Gitmo’s Oldest Detainee Freed After 20 Years With No Charges, by Tyler Durden

This is an abomination. From Tyler Durden at zerohedge.com:

The United States on Saturday released the oldest prisoner who was held for two decades at Guantanamo Bay, Cuba – after his arrest in Thailand in 2003 soon after the so-called “Global War on Terror” was launched.

75-year old Saifullah Paracha was transferred to his home country of Pakistan. Amazingly, he spent nearly 20 years in US detention at the high-secure military prison without trial, nor was he ever formally charged.
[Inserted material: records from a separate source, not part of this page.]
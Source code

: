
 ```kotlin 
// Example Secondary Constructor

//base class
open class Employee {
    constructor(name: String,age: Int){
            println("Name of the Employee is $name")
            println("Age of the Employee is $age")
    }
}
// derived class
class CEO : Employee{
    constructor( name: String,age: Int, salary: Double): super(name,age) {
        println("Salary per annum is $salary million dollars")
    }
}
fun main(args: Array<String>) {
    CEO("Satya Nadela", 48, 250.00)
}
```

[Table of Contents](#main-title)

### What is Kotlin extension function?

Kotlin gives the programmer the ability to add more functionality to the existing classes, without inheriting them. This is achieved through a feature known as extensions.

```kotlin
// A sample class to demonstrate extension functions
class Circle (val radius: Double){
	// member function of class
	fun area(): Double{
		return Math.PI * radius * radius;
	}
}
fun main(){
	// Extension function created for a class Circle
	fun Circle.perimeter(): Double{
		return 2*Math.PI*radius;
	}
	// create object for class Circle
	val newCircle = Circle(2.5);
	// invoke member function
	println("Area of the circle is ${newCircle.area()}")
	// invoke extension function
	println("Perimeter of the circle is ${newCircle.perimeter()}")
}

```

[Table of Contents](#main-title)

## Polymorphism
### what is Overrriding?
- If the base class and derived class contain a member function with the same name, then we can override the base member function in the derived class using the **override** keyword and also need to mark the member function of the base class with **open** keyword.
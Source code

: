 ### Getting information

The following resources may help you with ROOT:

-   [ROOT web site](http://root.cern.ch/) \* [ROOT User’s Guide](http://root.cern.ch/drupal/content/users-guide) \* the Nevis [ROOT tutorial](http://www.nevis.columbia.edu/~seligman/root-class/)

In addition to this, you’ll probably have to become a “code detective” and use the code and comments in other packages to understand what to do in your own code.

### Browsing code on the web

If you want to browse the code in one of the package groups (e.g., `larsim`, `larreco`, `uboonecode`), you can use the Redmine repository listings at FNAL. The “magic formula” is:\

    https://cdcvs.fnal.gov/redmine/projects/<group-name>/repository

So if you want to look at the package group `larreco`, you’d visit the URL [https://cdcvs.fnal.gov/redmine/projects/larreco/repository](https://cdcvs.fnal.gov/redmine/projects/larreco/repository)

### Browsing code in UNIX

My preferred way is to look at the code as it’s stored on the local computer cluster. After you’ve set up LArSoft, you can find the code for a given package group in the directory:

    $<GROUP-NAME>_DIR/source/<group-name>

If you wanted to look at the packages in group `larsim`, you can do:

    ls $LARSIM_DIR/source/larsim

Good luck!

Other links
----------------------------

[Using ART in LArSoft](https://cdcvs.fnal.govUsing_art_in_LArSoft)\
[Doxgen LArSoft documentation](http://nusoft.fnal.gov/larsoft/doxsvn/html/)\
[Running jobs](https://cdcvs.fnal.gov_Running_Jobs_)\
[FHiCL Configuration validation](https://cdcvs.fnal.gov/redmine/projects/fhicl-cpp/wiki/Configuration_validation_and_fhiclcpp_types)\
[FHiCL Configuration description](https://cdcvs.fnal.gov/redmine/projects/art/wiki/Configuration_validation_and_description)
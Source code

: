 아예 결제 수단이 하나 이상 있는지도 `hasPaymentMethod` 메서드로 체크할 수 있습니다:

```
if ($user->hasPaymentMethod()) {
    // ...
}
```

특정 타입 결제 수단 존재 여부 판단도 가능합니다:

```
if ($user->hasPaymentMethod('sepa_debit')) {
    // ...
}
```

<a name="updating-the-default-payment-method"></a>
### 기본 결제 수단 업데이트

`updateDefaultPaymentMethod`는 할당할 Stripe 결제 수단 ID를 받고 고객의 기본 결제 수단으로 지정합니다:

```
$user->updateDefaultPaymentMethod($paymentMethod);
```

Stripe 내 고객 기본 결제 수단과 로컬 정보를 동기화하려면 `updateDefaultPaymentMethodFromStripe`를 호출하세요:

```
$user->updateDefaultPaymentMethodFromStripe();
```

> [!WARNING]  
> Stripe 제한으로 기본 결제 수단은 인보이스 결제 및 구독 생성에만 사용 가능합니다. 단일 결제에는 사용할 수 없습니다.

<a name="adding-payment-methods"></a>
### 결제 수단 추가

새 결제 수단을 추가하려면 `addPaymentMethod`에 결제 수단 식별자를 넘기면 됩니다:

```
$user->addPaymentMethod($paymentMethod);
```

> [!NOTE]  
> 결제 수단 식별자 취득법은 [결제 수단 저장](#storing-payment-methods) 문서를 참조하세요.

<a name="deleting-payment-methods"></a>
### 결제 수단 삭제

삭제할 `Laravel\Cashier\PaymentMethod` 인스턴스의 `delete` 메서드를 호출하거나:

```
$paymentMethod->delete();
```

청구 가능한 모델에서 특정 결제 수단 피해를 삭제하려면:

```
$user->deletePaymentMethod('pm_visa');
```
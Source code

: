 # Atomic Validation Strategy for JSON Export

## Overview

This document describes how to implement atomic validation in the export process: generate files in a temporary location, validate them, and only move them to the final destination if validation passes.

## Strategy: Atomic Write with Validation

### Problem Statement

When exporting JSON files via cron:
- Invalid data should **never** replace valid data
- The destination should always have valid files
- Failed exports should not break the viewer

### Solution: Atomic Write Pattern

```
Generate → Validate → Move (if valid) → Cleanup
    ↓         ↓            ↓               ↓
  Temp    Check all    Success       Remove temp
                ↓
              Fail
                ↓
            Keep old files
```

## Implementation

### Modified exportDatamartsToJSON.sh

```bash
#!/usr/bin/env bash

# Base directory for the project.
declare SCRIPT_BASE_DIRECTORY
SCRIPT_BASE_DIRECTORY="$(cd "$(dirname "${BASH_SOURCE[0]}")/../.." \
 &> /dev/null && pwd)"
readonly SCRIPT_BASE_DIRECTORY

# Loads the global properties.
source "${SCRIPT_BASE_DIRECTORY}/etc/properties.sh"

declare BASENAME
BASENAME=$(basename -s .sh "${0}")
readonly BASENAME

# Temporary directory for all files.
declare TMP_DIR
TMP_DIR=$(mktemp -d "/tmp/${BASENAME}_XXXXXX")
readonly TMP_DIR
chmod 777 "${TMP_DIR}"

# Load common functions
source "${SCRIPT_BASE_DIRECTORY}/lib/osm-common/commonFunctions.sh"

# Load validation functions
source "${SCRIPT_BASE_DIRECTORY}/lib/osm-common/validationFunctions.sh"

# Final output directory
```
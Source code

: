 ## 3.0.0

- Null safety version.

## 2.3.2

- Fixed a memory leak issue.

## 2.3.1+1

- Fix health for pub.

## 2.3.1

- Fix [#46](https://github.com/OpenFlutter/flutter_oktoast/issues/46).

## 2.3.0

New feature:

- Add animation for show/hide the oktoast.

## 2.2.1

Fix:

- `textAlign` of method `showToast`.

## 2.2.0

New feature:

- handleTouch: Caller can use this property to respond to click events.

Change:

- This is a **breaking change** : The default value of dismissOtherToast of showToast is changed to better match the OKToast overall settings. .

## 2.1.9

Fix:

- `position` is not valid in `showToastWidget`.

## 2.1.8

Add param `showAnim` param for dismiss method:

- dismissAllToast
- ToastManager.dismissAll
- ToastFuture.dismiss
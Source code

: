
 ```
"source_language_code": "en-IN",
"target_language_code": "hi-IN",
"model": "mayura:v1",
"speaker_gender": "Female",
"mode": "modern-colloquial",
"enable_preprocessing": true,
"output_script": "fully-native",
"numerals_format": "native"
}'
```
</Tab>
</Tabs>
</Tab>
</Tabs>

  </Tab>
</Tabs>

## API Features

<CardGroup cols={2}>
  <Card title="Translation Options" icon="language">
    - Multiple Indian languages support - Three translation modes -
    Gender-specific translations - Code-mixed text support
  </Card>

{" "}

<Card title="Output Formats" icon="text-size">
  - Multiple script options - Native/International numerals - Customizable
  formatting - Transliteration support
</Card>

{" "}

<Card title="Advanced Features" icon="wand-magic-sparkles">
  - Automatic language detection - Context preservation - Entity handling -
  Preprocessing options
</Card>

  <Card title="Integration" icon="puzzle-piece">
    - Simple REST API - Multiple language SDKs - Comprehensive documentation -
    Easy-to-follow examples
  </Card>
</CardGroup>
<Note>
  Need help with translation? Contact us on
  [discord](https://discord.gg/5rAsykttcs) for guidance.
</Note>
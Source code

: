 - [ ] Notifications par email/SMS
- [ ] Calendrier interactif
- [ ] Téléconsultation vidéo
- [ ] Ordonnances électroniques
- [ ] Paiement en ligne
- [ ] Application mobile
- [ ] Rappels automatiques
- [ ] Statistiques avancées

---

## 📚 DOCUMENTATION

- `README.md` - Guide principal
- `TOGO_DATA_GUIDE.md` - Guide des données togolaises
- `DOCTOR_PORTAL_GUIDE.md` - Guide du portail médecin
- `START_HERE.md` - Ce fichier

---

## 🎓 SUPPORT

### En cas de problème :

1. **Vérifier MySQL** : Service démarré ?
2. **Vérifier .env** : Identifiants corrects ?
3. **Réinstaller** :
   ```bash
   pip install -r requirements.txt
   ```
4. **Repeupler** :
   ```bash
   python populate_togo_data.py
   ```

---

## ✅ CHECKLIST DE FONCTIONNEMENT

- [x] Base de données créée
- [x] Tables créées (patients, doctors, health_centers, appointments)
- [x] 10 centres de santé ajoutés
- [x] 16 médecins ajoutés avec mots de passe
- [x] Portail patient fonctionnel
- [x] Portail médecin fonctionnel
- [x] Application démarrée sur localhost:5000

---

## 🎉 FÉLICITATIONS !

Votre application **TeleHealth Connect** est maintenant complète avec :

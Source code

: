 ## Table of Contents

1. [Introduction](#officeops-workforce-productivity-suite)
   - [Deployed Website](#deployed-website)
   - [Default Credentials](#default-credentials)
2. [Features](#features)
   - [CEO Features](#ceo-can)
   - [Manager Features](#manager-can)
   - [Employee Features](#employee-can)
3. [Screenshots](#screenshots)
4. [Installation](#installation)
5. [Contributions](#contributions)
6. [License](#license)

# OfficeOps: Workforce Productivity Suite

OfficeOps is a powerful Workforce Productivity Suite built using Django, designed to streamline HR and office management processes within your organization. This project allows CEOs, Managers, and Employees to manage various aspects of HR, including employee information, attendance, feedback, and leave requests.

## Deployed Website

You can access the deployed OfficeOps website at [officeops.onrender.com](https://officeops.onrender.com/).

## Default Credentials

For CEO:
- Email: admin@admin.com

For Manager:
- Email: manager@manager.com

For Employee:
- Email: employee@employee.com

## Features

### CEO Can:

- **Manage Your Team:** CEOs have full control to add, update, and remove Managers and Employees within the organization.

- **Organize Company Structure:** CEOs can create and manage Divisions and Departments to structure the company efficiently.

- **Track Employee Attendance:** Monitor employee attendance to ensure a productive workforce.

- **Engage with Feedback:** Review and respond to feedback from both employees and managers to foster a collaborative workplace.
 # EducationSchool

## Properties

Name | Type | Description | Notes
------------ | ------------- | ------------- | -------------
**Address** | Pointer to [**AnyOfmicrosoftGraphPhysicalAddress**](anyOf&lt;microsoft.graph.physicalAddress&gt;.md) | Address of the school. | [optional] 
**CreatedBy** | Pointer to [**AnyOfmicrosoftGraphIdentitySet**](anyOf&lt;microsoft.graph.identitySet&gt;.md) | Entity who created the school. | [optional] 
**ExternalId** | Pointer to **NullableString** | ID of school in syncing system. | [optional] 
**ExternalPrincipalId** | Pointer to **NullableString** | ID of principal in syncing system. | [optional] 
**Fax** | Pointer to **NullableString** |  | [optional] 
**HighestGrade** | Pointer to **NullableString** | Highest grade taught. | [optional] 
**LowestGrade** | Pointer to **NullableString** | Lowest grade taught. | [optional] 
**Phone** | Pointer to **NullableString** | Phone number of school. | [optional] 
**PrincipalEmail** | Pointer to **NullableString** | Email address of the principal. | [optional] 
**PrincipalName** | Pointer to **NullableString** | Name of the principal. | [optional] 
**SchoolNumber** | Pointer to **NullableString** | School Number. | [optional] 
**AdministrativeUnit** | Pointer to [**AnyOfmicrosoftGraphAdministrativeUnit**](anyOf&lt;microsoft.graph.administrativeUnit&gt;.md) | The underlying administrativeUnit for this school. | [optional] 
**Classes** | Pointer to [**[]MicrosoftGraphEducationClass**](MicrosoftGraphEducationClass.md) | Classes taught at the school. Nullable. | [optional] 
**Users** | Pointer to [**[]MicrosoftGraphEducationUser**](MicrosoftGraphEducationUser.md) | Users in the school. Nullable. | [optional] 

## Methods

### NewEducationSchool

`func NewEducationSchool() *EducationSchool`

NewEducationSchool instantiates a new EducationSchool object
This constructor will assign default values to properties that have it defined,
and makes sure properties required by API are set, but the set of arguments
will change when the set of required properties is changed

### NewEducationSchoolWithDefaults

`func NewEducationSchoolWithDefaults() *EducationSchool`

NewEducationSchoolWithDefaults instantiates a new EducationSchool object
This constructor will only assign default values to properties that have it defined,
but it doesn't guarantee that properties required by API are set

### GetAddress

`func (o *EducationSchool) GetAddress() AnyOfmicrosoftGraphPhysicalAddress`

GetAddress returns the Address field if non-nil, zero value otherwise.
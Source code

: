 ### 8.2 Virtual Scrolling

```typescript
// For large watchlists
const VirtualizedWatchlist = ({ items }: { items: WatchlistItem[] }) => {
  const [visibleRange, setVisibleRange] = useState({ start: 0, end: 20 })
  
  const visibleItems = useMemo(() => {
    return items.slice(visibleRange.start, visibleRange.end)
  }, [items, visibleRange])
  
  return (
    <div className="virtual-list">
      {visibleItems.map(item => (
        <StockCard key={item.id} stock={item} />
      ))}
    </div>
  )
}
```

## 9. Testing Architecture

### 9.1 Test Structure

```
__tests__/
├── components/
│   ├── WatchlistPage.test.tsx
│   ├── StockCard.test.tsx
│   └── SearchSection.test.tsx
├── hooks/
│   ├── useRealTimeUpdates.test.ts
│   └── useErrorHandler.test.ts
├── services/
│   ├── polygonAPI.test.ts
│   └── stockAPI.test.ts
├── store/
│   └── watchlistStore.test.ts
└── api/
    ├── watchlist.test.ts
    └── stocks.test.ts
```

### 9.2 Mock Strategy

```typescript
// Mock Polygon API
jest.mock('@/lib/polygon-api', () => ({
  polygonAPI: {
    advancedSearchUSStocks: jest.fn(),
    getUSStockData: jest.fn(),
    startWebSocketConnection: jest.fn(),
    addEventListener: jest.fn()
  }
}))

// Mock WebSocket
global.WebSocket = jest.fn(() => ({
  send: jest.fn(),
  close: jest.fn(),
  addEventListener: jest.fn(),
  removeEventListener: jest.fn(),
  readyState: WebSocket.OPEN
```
He was suspected of being an al-Qaida financier.

“The Foreign Ministry completed an extensive inter-agency process to facilitate the repatriation of Mr Paracha,” Pakistan’s government said in a statement soon after his release. “We are glad that a Pakistani citizen detained abroad is finally reunited with his family.”

The US Department of Defense said Paracha’s transfer is part of broader efforts to close down the secretive Gitmo prison, saying on Saturday: “the United States appreciates the willingness of Pakistan and other partners to support ongoing U.S. efforts focused on responsibly reducing the detainee population and ultimately closing the Guantanamo Bay facility.”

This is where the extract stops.